* TASK STATEMENT
Give the entries back exactly as they stand, but without pictures.

EXTRACTED DATA Start Marker

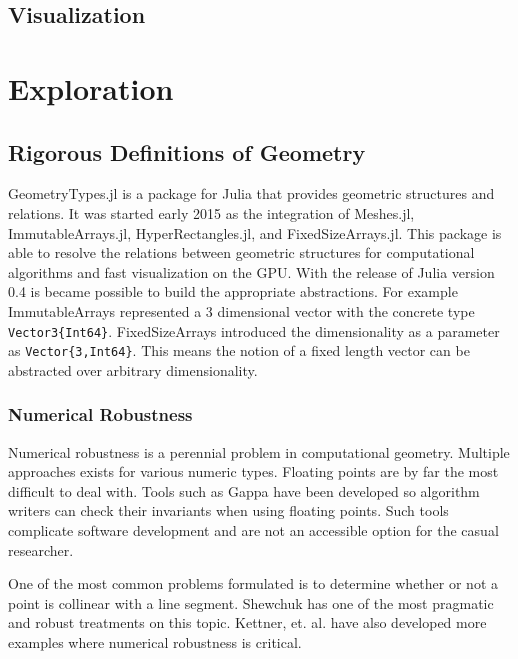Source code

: \documentclass[a4paper]{article}
\begin{document}
\subsection{Visualization}
\cite{Tupper_2001}
\cite{Hijazi_Knoll_Schott_Kensler_Hansen_Hagen_2008}

\section{Exploration}

\subsection{Rigorous Definitions of Geometry}

GeometryTypes.jl is a package for Julia that provides geometric structures and
relations. It was started early 2015 as the integration of Meshes.jl,
ImmutableArrays.jl, HyperRectangles.jl, and FixedSizeArrays.jl. This package
is able to resolve the relations between geometric structures for
computational algorithms and fast visualization on the GPU. With the
release of Julia version 0.4 is became possible to build the appropriate
abstractions. For example ImmutableArrays represented a 3 dimensional
vector with the concrete type \texttt{Vector3\{Int64\}}. FixedSizeArrays introduced
the dimensionality as a parameter as \texttt{Vector\{3,Int64\}}. This means the notion
of a fixed length vector can be abstracted over arbitrary dimensionality.

\cite{Pasko_Adzhiev_Comninos_2008}

\subsubsection{Numerical Robustness}

Numerical robustness is a perennial problem in computational geometry. Multiple
approaches exists for various numeric types. Floating points are by far
the most difficult to deal with. Tools such as Gappa have been developed so
algorithm writers can check their invariants when using floating points. \cite{Gappa}
Such tools complicate software development and are not an accessible option
for the casual researcher.

One of the most common problems formulated is to determine whether or not a
point is collinear with a line segment. Shewchuk has one of the most pragmatic
and robust treatments on this topic.\cite{Shewchuk} Kettner, et. al. have also
developed more examples where numerical robustness is critical. \cite{Kettner_Mehlhorn_Pion_Schirra_Yap_2008}
\end{document}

EXTRACTED DATA End Marker

* EXERCISE SOLUTION
Source code

: \documentclass[a4paper]{article}
\begin{document}
\subsection{Visualization}
\cite{Tupper_2001}
\cite{Hijazi_Knoll_Schott_Kensler_Hansen_Hagen_2008}

\section{Exploration}

\subsection{Rigorous Definitions of Geometry}

GeometryTypes.jl is a package for Julia that provides geometric structures and
relations. It was started early 2015 as the integration of Meshes.jl,
ImmutableArrays.jl, HyperRectangles.jl, and FixedSizeArrays.jl. This package
is able to resolve the relations between geometric structures for
computational algorithms and fast visualization on the GPU. With the
release of Julia version 0.4 is became possible to build the appropriate
abstractions. For example ImmutableArrays represented a 3 dimensional
vector with the concrete type \texttt{Vector3\{Int64\}}. FixedSizeArrays introduced
the dimensionality as a parameter as \texttt{Vector\{3,Int64\}}. This means the notion
of a fixed length vector can be abstracted over arbitrary dimensionality.

\cite{Pasko_Adzhiev_Comninos_2008}

\subsubsection{Numerical Robustness}

Numerical robustness is a perennial problem in computational geometry. Multiple
approaches exists for various numeric types. Floating points are by far
the most difficult to deal with. Tools such as Gappa have been developed so
algorithm writers can check their invariants when using floating points. \cite{Gappa}
Such tools complicate software development and are not an accessible option
for the casual researcher.

One of the most common problems formulated is to determine whether or not a
point is collinear with a line segment. Shewchuk has one of the most pragmatic
and robust treatments on this topic.\cite{Shewchuk} Kettner, et. al. have also
developed more examples where numerical robustness is critical. \cite{Kettner_Mehlhorn_Pion_Schirra_Yap_2008}
\end{document}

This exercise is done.